Please find every line in the entries below that contains the string "Chef", and copy it.

========

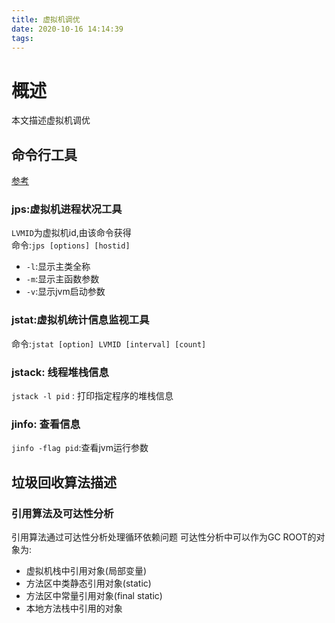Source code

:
 ```yaml
---
title: 虚拟机调优
date: 2020-10-16 14:14:39
tags:
---
```

# 概述 
本文描述虚拟机调优
## 命令行工具
[参考](https://segmentfault.com/a/1190000010437810)
### jps:虚拟机进程状况工具
`LVMID`为虚拟机id,由该命令获得  
命令:`jps [options] [hostid]`
- `-l`:显示主类全称
- `-m`:显示主函数参数
- `-v`:显示jvm启动参数
### jstat:虚拟机统计信息监视工具
命令:`jstat [option] LVMID [interval] [count]`
### jstack: 线程堆栈信息
`jstack -l pid` : 打印指定程序的堆栈信息
### jinfo: 查看信息
`jinfo -flag pid`:查看jvm运行参数
## 垃圾回收算法描述
### 引用算法及可达性分析
引用算法通过可达性分析处理循环依赖问题
可达性分析中可以作为GC ROOT的对象为:
- 虚拟机栈中引用对象(局部变量)
- 方法区中类静态引用对象(static)
- 方法区中常量引用对象(final static)
- 本地方法栈中引用的对象
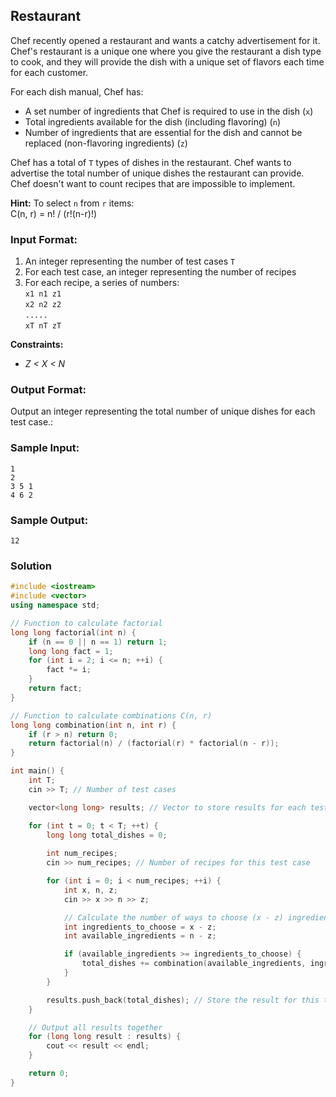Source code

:## **Restaurant**

Chef recently opened a restaurant and wants a catchy advertisement for it. Chef's restaurant is a unique one where you give the restaurant a dish type to cook, and they will provide the dish with a unique set of flavors each time for each customer. 

For each dish manual, Chef has:
- A set number of ingredients that Chef is required to use in the dish (`x`)
- Total ingredients available for the dish (including flavoring) (`n`)
- Number of ingredients that are essential for the dish and cannot be replaced (non-flavoring ingredients) (`z`)

Chef has a total of `T` types of dishes in the restaurant. Chef wants to advertise the total number of unique dishes the restaurant can provide. Chef doesn't want to count recipes that are impossible to implement.

**Hint:** To select `n` from `r` items:  
C(n, r) = n! / (r!(n-r)!)

### **Input Format**:
1. An integer representing the number of test cases `T`
2. For each test case, an integer representing the number of recipes
3. For each recipe, a series of numbers:\
    `x1 n1 z1`\
    `x2 n2 z2`\
    `.....`\
    `xT nT zT`

**Constraints:**
- _Z < X < N_

### **Output Format**:
Output an integer representing the total number of unique dishes for each test case.:

### **Sample Input**:
```
1
2
3 5 1
4 6 2
```
### **Sample Output**:
```
12
```


### **Solution**

```cpp
#include <iostream>
#include <vector>
using namespace std;

// Function to calculate factorial
long long factorial(int n) {
    if (n == 0 || n == 1) return 1;
    long long fact = 1;
    for (int i = 2; i <= n; ++i) {
        fact *= i;
    }
    return fact;
}

// Function to calculate combinations C(n, r)
long long combination(int n, int r) {
    if (r > n) return 0;  
    return factorial(n) / (factorial(r) * factorial(n - r));
}

int main() {
    int T;
    cin >> T; // Number of test cases

    vector<long long> results; // Vector to store results for each test case

    for (int t = 0; t < T; ++t) {
        long long total_dishes = 0;
        
        int num_recipes;
        cin >> num_recipes; // Number of recipes for this test case

        for (int i = 0; i < num_recipes; ++i) {
            int x, n, z;
            cin >> x >> n >> z;

            // Calculate the number of ways to choose (x - z) ingredients from (n - z) available ones
            int ingredients_to_choose = x - z;
            int available_ingredients = n - z;

            if (available_ingredients >= ingredients_to_choose) {
                total_dishes += combination(available_ingredients, ingredients_to_choose);
            }
        }

        results.push_back(total_dishes); // Store the result for this test case
    }

    // Output all results together
    for (long long result : results) {
        cout << result << endl;
    }

    return 0;
}

```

========

(ANSWER BOX):
Chef recently opened a restaurant and wants a catchy advertisement for it. Chef's restaurant is a unique one where you give the restaurant a dish type to cook, and they will provide the dish with a unique set of flavors each time for each customer. 
For each dish manual, Chef has:
- A set number of ingredients that Chef is required to use in the dish (`x`)
Chef has a total of `T` types of dishes in the restaurant. Chef wants to advertise the total number of unique dishes the restaurant can provide. Chef doesn't want to count recipes that are impossible to implement.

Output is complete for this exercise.